Thoughts from 1975 Provoked by Veblen in 1908-09

I am sorting and packing at the moment, and I came across an essay I wrote as an undergraduate at the University of Wisconsin in 1975. (I had returned after several years of sometimes blissful hippiedom.) It’s in response to a pair of articles written by Veblen in the early years of the twentieth century denouncing marginalist economics. Here’s an excerpt:

“Certainly what is not justified is the movement from a descriptive to a normative role for price. Veblen argues persuasively that contracts are situated, that prices are sensible only as adjustments to situations, and that the forces that constitute the situation bias the results. By setting these adjustments up on a pedestal and calling it [sic] “optimality”, economists may unwittingly serve to buttress the constraints operating to define the original situation. Also, as Veblen never tired of pointing out, in no society are human beings only individuals; no theory that fails to accord a prominent place to collective and undifferentiated activity can claim to tell the whole story. In my opinion, this is particularly true of theories of demand.

“...Veblen’s accusation that neoclassical economics is reductionist has much going for it. Again, he was hampered in his effort to develop this criticism by his lack of mathematical training.
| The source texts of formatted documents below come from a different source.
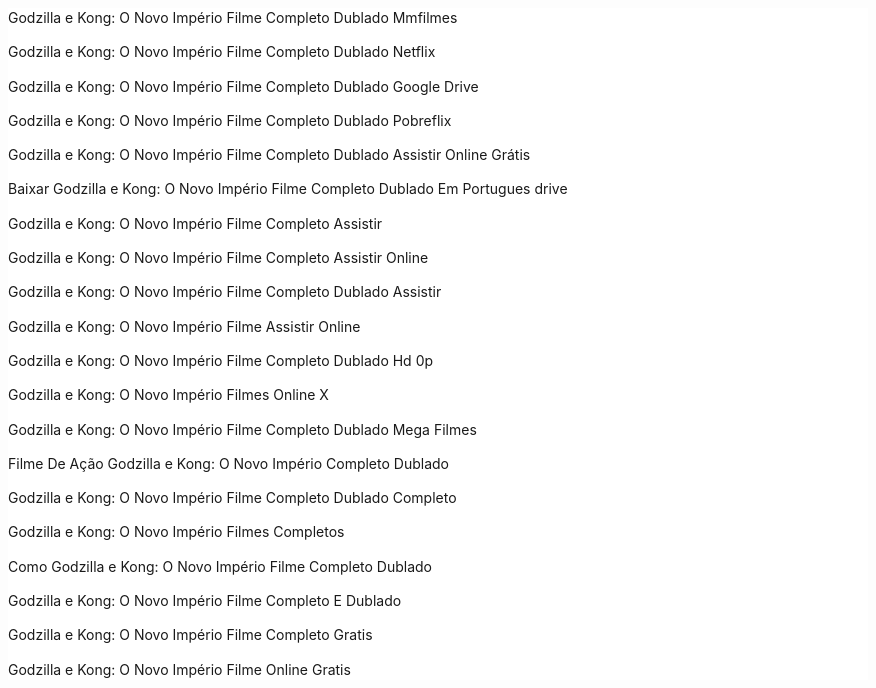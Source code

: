 Godzilla e Kong: O Novo Império Filme Completo Dublado Mmfilmes

Godzilla e Kong: O Novo Império Filme Completo Dublado Netflix

Godzilla e Kong: O Novo Império Filme Completo Dublado Google Drive

Godzilla e Kong: O Novo Império Filme Completo Dublado Pobreflix

Godzilla e Kong: O Novo Império Filme Completo Dublado Assistir Online Grátis

Baixar Godzilla e Kong: O Novo Império Filme Completo Dublado Em Portugues drive

Godzilla e Kong: O Novo Império  Filme Completo Assistir

Godzilla e Kong: O Novo Império  Filme Completo Assistir Online

Godzilla e Kong: O Novo Império  Filme Completo Dublado Assistir

Godzilla e Kong: O Novo Império  Filme Assistir Online

Godzilla e Kong: O Novo Império Filme Completo Dublado Hd 0p

Godzilla e Kong: O Novo Império Filmes Online X

Godzilla e Kong: O Novo Império Filme Completo Dublado Mega Filmes

Filme De Ação Godzilla e Kong: O Novo Império Completo Dublado

Godzilla e Kong: O Novo Império Filme Completo Dublado Completo

Godzilla e Kong: O Novo Império Filmes Completos

Como Godzilla e Kong: O Novo Império Filme Completo Dublado

Godzilla e Kong: O Novo Império Filme Completo E Dublado

Godzilla e Kong: O Novo Império Filme Completo Gratis

Godzilla e Kong: O Novo Império Filme Online Gratis
 
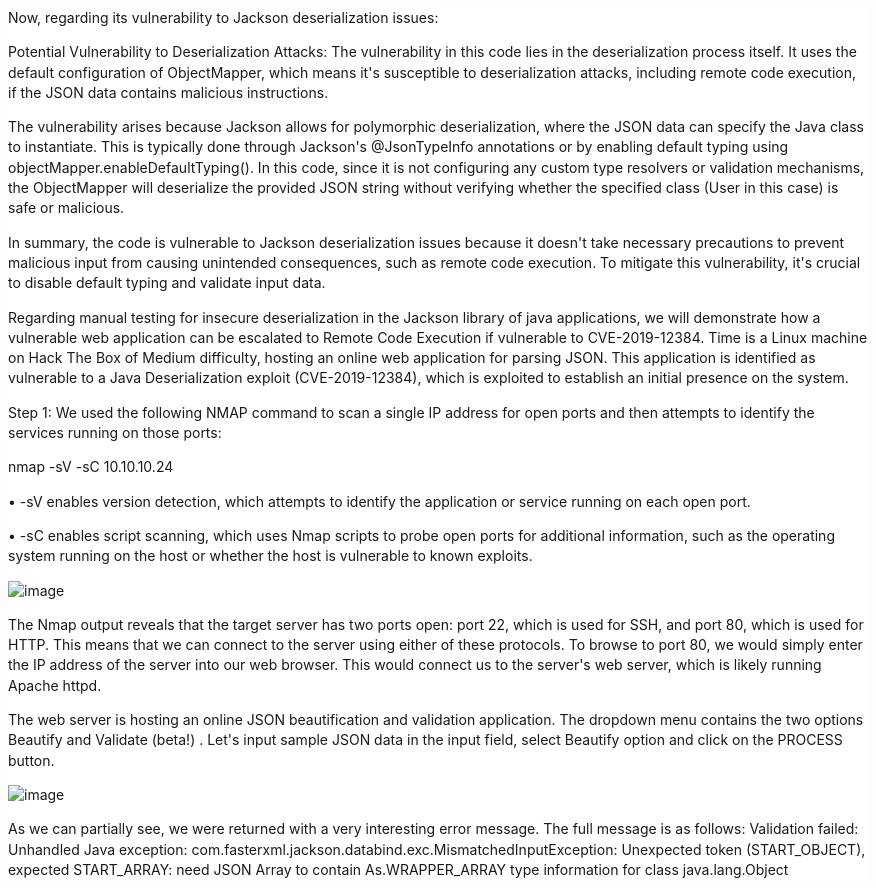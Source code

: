 Now, regarding its vulnerability to Jackson deserialization issues:

Potential Vulnerability to Deserialization Attacks: The vulnerability in this code lies in the deserialization process itself. It uses the default configuration of ObjectMapper, which means it's susceptible to deserialization attacks, including remote code execution, if the JSON data contains malicious instructions.

The vulnerability arises because Jackson allows for polymorphic deserialization, where the JSON data can specify the Java class to instantiate. This is typically done through Jackson's @JsonTypeInfo annotations or by enabling default typing using objectMapper.enableDefaultTyping(). In this code, since it is not configuring any custom type resolvers or validation mechanisms, the ObjectMapper will deserialize the provided JSON string without verifying whether the specified class (User in this case) is safe or malicious.

In summary, the code is vulnerable to Jackson deserialization issues because it doesn't take necessary  precautions to prevent malicious input from causing unintended consequences, such as remote code execution. To mitigate this vulnerability, it's crucial to disable default typing and validate input data.

Regarding manual testing for insecure deserialization in the Jackson library of java applications, we will demonstrate how a vulnerable web application can be escalated to Remote Code Execution if vulnerable to CVE-2019-12384. Time is a Linux machine on Hack The Box of Medium difficulty, hosting an online web application for parsing JSON. This application is identified as vulnerable to a Java Deserialization exploit (CVE-2019-12384), which is exploited to establish an initial presence on the system.

Step 1: We used the following NMAP command to scan a single IP address for open ports and then attempts to identify the services running on those ports:

nmap -sV -sC 10.10.10.24

•	-sV enables version detection, which attempts to identify the application or service running on each open port.

•	-sC enables script scanning, which uses Nmap scripts to probe open ports for additional information, such as the operating system running on the host or whether the host is vulnerable to known exploits.

![image](https://github.com/Jake-Schoellkopf/Insecure-Java-Deserialization/assets/133706360/2a9a1383-8ac8-4c77-b3f9-b1c445fa36bc)

The Nmap output reveals that the target server has two ports open: port 22, which is used for SSH, and port 80, which is used for HTTP. This means that we can connect to the server using either of these protocols. To browse to port 80, we would simply enter the IP address of the server into our web browser. This would connect us to the server's web server, which is likely running Apache httpd. 

The web server is hosting an online JSON beautification and validation application. The dropdown menu contains the two options Beautify and Validate (beta!) . Let's input sample JSON data in the input field, select Beautify option and click on the PROCESS button. 

 ![image](https://github.com/Jake-Schoellkopf/Insecure-Java-Deserialization/assets/133706360/8ac0b6dd-c93f-4cd7-ace6-66cdd8c3b18b)

As we can partially see, we were returned with a very interesting error message. The full message is as follows:
Validation failed: Unhandled Java exception: com.fasterxml.jackson.databind.exc.MismatchedInputException: Unexpected token (START_OBJECT), expected START_ARRAY: need JSON Array to contain As.WRAPPER_ARRAY type information for class java.lang.Object
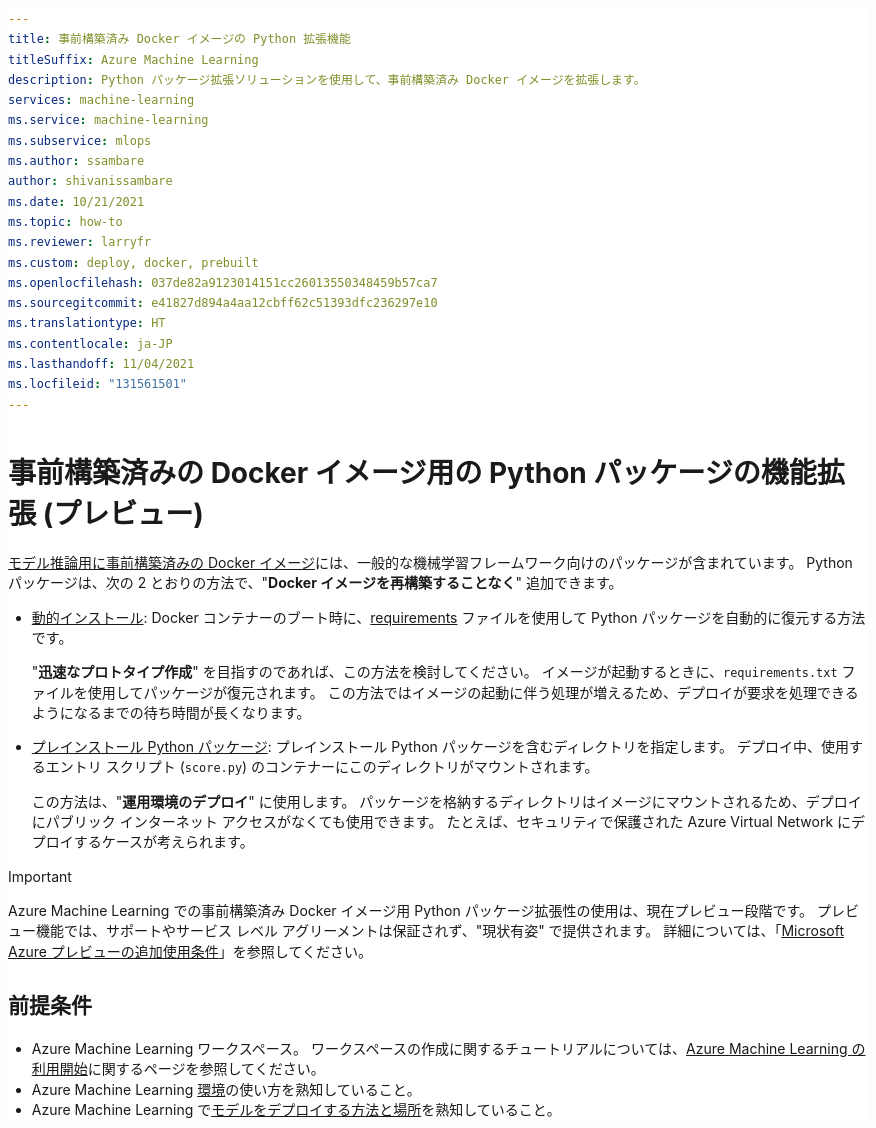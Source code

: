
 ```yaml
---
title: 事前構築済み Docker イメージの Python 拡張機能
titleSuffix: Azure Machine Learning
description: Python パッケージ拡張ソリューションを使用して、事前構築済み Docker イメージを拡張します。
services: machine-learning
ms.service: machine-learning
ms.subservice: mlops
ms.author: ssambare
author: shivanissambare
ms.date: 10/21/2021
ms.topic: how-to
ms.reviewer: larryfr
ms.custom: deploy, docker, prebuilt
ms.openlocfilehash: 037de82a9123014151cc26013550348459b57ca7
ms.sourcegitcommit: e41827d894a4aa12cbff62c51393dfc236297e10
ms.translationtype: HT
ms.contentlocale: ja-JP
ms.lasthandoff: 11/04/2021
ms.locfileid: "131561501"
---
```

# <a name="python-package-extensibility-for-prebuilt-docker-images-preview"></a>事前構築済みの Docker イメージ用の Python パッケージの機能拡張 (プレビュー)

[モデル推論用に事前構築済みの Docker イメージ](concept-prebuilt-docker-images-inference.md)には、一般的な機械学習フレームワーク向けのパッケージが含まれています。 Python パッケージは、次の 2 とおりの方法で、"__Docker イメージを再構築することなく__" 追加できます。

* [動的インストール](#dynamic): Docker コンテナーのブート時に、[requirements](https://pip.pypa.io/en/stable/cli/pip_install/#requirements-file-format) ファイルを使用して Python パッケージを自動的に復元する方法です。

    "__迅速なプロトタイプ作成__" を目指すのであれば、この方法を検討してください。 イメージが起動するときに、`requirements.txt` ファイルを使用してパッケージが復元されます。 この方法ではイメージの起動に伴う処理が増えるため、デプロイが要求を処理できるようになるまでの待ち時間が長くなります。

* [プレインストール Python パッケージ](#preinstalled): プレインストール Python パッケージを含むディレクトリを指定します。 デプロイ中、使用するエントリ スクリプト (`score.py`) のコンテナーにこのディレクトリがマウントされます。

    この方法は、"__運用環境のデプロイ__" に使用します。 パッケージを格納するディレクトリはイメージにマウントされるため、デプロイにパブリック インターネット アクセスがなくても使用できます。 たとえば、セキュリティで保護された Azure Virtual Network にデプロイするケースが考えられます。

> [!IMPORTANT]
> Azure Machine Learning での事前構築済み Docker イメージ用 Python パッケージ拡張性の使用は、現在プレビュー段階です。 プレビュー機能では、サポートやサービス レベル アグリーメントは保証されず、"現状有姿" で提供されます。 詳細については、「[Microsoft Azure プレビューの追加使用条件](https://azure.microsoft.com/support/legal/preview-supplemental-terms/)」を参照してください。

## <a name="prerequisites"></a>前提条件

* Azure Machine Learning ワークスペース。 ワークスペースの作成に関するチュートリアルについては、[Azure Machine Learning の利用開始](quickstart-create-resources.md)に関するページを参照してください。
* Azure Machine Learning [環境](how-to-use-environments.md)の使い方を熟知していること。
* Azure Machine Learning で[モデルをデプロイする方法と場所](how-to-deploy-and-where.md)を熟知していること。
Modern economics—and modern social science in general—has much to learn from developments in other fields that demonstrate that there is more to quantitative analysis than mere size and rate of growth. Concepts of pattern and sequencing in ecology, molecular biology and information theory, for example, indicate that many matters of “quality” can be understood in terms of quantity. And beyond the ability of mathematical methods to describe, qualitative changes still take place that any science must grapple with as best it can. A specific charge could be made, moreover, that marginal theory relies too heavily on a notion of incrementalism in descriptive methodology; particularly in a social science which concerns itself with people who look ahead and make decisions on the basis of patterned perceptions, the incremental bias may miss as much as it captures.

“The first casualty of a reductionist methodology is an adequate conception of change. This is because, while at any given moment things can be isolated for separate, quantitative analysis, they change as part of an interconnected whole which can only be perceived in terms of what these various things do with and to one another....In economics this becomes a special problem since part of this whole is not human economic behavior, but also the material world, whose “utilities” are regulated by very different sets of laws.”

I’m surprised by how much this essay, written for my first ever economics course, sets the tone for nearly all my thinking since then. I hope I’m more precise now, but in some ways I’m still right there.

Incidentally, my professor’s response at the end was: “Your paper is abstract and difficult to respond to.”

4 comments:

Anonymous said...

I am so glad you stuck to your guns Peter, and that you survived your first econ professor.

rosserjb@jmu.edu said...

So which benighted UW prof found this outbreak of rank Hegelianism "abstract and difficult to read"? Heck, for all your accumulated wisdom, you can still be kind of difficult to read sometimes, :-).

Peter Dorman said...

It was Earl Brubaker, Barkley. Remember him?

Barkley Rosser said...

Yes. Not surprised. He was far from a star of the dept, and when I see you next can pass on some gossipy stuff on him not appropriate for this venue.